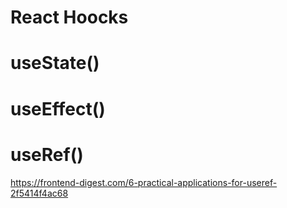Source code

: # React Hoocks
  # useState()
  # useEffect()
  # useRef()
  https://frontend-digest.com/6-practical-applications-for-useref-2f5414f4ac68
--
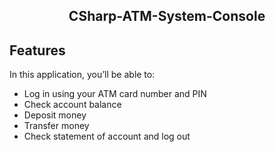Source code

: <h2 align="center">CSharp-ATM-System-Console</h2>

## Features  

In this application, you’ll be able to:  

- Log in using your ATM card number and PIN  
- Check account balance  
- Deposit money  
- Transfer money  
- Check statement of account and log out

> _What to do_: Pull every line with the string "account" from the data above.

> _Task output_:
- Check account balance  
- Check statement of account and log out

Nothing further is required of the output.